In connection with the Offering, each of the Banks and any of their affiliates, may take up a portion of the Shares as a principal position and in that capacity may retain, purchase, sell, offer to sell for their own accounts such Shares and other securities of the Company or related investments in connection with the Offering or otherwise. Accordingly, references in the prospectus, once published, to the Shares being issued, offered, subscribed, acquired, placed or otherwise dealt in should be read as including any issue or offer to, or subscription, acquisition, placing or dealing by, any of the Banks and any of their affiliates acting in such capacity. In addition, each of the Banks and any of their affiliates may enter into financing arrangements (including swaps or contracts for differences) with investors in connection with which they may from time to time acquire, hold or dispose of Shares. None of the Banks intend to disclose the extent of any such investment or transactions otherwise than in accordance with any legal or regulatory obligations to do so.

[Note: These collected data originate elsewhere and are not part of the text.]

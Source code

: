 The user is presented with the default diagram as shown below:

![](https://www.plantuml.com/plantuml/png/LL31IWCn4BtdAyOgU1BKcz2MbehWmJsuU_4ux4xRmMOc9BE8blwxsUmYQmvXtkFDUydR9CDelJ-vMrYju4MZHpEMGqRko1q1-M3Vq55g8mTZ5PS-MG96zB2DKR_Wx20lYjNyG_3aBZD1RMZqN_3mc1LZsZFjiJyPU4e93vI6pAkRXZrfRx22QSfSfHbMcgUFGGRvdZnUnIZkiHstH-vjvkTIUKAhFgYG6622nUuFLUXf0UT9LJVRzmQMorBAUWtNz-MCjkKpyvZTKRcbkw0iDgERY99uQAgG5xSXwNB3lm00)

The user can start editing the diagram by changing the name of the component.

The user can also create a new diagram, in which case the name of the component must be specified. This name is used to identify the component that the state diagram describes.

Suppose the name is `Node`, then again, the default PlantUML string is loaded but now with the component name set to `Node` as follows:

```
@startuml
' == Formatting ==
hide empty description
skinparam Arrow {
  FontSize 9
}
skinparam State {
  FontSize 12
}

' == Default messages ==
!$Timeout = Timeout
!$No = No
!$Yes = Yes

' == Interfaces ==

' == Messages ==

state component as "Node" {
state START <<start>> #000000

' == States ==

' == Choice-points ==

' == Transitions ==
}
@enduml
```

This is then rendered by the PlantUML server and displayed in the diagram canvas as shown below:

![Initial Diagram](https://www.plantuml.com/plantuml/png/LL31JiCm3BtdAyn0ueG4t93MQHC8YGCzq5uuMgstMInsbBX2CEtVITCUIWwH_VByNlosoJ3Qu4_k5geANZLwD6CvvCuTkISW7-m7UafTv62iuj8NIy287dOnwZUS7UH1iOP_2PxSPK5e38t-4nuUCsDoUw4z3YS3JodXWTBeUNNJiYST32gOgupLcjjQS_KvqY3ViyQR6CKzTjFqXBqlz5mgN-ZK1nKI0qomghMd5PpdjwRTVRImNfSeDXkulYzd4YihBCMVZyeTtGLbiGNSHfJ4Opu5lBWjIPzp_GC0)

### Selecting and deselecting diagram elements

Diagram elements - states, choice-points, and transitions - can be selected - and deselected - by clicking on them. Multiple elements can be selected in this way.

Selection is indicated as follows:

This communication is directed only at relevant persons. Any investment activity to which this communication relates will only be available to and will only be engaged with, relevant persons. Any person who is not a relevant person should not act or rely on this document or any of its contents.

Some of the information in these materials may contain projections or other forward-looking statements regarding future events or the future financial performance of the Company. You can identify forward-looking statements by terms such as "expect", "believe", "anticipate", "estimate", "intend", "will", "could," "may" or "might", the negative of such terms or other similar expressions. The Company wishes to caution you that these statements are only predictions and that actual events or results may differ materially. The Company does not intend to update these statements to reflect events and circumstances occurring after the date hereof or to reflect the occurrence of unanticipated events. Many factors could cause the actual results to differ materially from those contained in projections or forward-looking statements of the Company, including, among others, general economic conditions, the competitive environment, rapid technological and market change in the industries the Company operates in, as well as many other risks specifically related to the Company and its operations.

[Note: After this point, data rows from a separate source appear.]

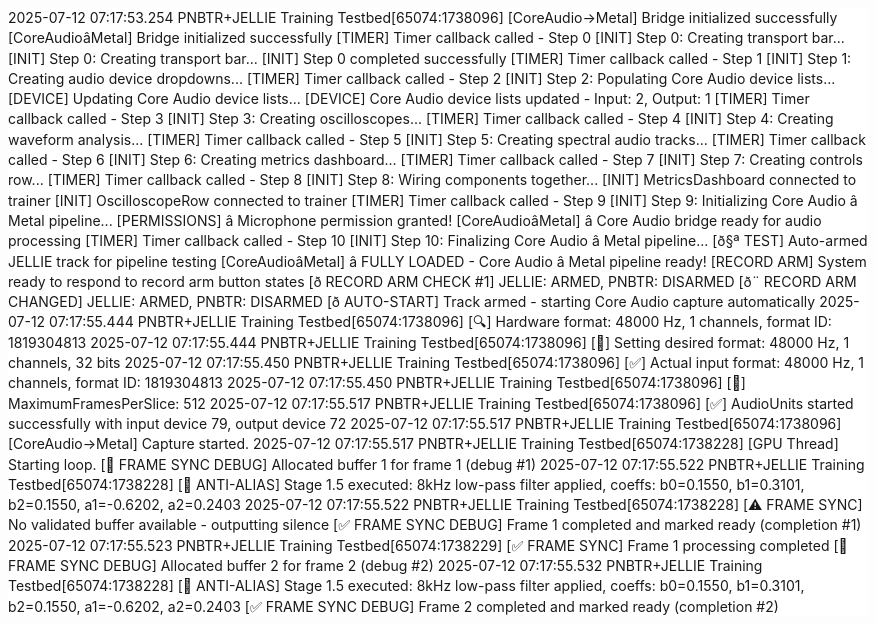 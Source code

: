 2025-07-12 07:17:53.254 PNBTR+JELLIE Training Testbed[65074:1738096] [CoreAudio→Metal] Bridge initialized successfully
[CoreAudioâMetal] Bridge initialized successfully
[TIMER] Timer callback called - Step 0
[INIT] Step 0: Creating transport bar...
[INIT] Step 0: Creating transport bar...
[INIT] Step 0 completed successfully
[TIMER] Timer callback called - Step 1
[INIT] Step 1: Creating audio device dropdowns...
[TIMER] Timer callback called - Step 2
[INIT] Step 2: Populating Core Audio device lists...
[DEVICE] Updating Core Audio device lists...
[DEVICE] Core Audio device lists updated - Input: 2, Output: 1
[TIMER] Timer callback called - Step 3
[INIT] Step 3: Creating oscilloscopes...
[TIMER] Timer callback called - Step 4
[INIT] Step 4: Creating waveform analysis...
[TIMER] Timer callback called - Step 5
[INIT] Step 5: Creating spectral audio tracks...
[TIMER] Timer callback called - Step 6
[INIT] Step 6: Creating metrics dashboard...
[TIMER] Timer callback called - Step 7
[INIT] Step 7: Creating controls row...
[TIMER] Timer callback called - Step 8
[INIT] Step 8: Wiring components together...
[INIT] MetricsDashboard connected to trainer
[INIT] OscilloscopeRow connected to trainer
[TIMER] Timer callback called - Step 9
[INIT] Step 9: Initializing Core Audio â Metal pipeline...
[PERMISSIONS] â Microphone permission granted!
[CoreAudioâMetal] â Core Audio bridge ready for audio processing
[TIMER] Timer callback called - Step 10
[INIT] Step 10: Finalizing Core Audio â Metal pipeline...
[ð§ª TEST] Auto-armed JELLIE track for pipeline testing
[CoreAudioâMetal] â FULLY LOADED - Core Audio â Metal pipeline ready!
[RECORD ARM] System ready to respond to record arm button states
[ð RECORD ARM CHECK #1] JELLIE: ARMED, PNBTR: DISARMED
[ð¨ RECORD ARM CHANGED] JELLIE: ARMED, PNBTR: DISARMED
[ð AUTO-START] Track armed - starting Core Audio capture automatically
2025-07-12 07:17:55.444 PNBTR+JELLIE Training Testbed[65074:1738096] [🔍] Hardware format: 48000 Hz, 1 channels, format ID: 1819304813
2025-07-12 07:17:55.444 PNBTR+JELLIE Training Testbed[65074:1738096] [🎯] Setting desired format: 48000 Hz, 1 channels, 32 bits
2025-07-12 07:17:55.450 PNBTR+JELLIE Training Testbed[65074:1738096] [✅] Actual input format: 48000 Hz, 1 channels, format ID: 1819304813
2025-07-12 07:17:55.450 PNBTR+JELLIE Training Testbed[65074:1738096] [📏] MaximumFramesPerSlice: 512
2025-07-12 07:17:55.517 PNBTR+JELLIE Training Testbed[65074:1738096] [✅] AudioUnits started successfully with input device 79, output device 72
2025-07-12 07:17:55.517 PNBTR+JELLIE Training Testbed[65074:1738096] [CoreAudio→Metal] Capture started.
2025-07-12 07:17:55.517 PNBTR+JELLIE Training Testbed[65074:1738228] [GPU Thread] Starting loop.
[🔧 FRAME SYNC DEBUG] Allocated buffer 1 for frame 1 (debug #1)
2025-07-12 07:17:55.522 PNBTR+JELLIE Training Testbed[65074:1738228] [🎯 ANTI-ALIAS] Stage 1.5 executed: 8kHz low-pass filter applied, coeffs: b0=0.1550, b1=0.3101, b2=0.1550, a1=-0.6202, a2=0.2403
2025-07-12 07:17:55.522 PNBTR+JELLIE Training Testbed[65074:1738228] [⚠️ FRAME SYNC] No validated buffer available - outputting silence
[✅ FRAME SYNC DEBUG] Frame 1 completed and marked ready (completion #1)
2025-07-12 07:17:55.523 PNBTR+JELLIE Training Testbed[65074:1738229] [✅ FRAME SYNC] Frame 1 processing completed
[🔧 FRAME SYNC DEBUG] Allocated buffer 2 for frame 2 (debug #2)
2025-07-12 07:17:55.532 PNBTR+JELLIE Training Testbed[65074:1738228] [🎯 ANTI-ALIAS] Stage 1.5 executed: 8kHz low-pass filter applied, coeffs: b0=0.1550, b1=0.3101, b2=0.1550, a1=-0.6202, a2=0.2403
[✅ FRAME SYNC DEBUG] Frame 2 completed and marked ready (completion #2)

Neither these materials nor any copy of it may be taken or transmitted, directly or indirectly, into the United States, Australia, Canada or Japan. These materials do not constitute or form part of any offer or invitation to sell, or any solicitation of any offer to purchase or subscribe nor shall it (or any part of it) or the fact of its distribution, form the basis of, or be relied on in connection with, any contract therefore. The offer and the distribution of these materials and other information in connection with the listing and offer in certain jurisdictions may be restricted by law and persons into whose possession any document or other information referred to herein comes should inform themselves about and observe any such restriction. Any failure to comply with these restrictions may constitute a violation of the securities laws of any such jurisdiction.

This communication is distributed in member states of the European Economic Area which apply the Prospectus Directive (including the Netherlands), but only to those persons who are qualified investors, and such other persons as this document may be addressed on legal grounds, and no person that is not a qualified investor and a relevant person may act or rely on this document or any of its contents.

  1. Based on current number of shares outstanding equal to 29,445,458. Based on the fully diluted number of shares (incl. non vested, non exercised stock options and cancelation of shares using the treasury stock method) Adyen would be valued at a post Offering equity value of approximately €7.3 billion.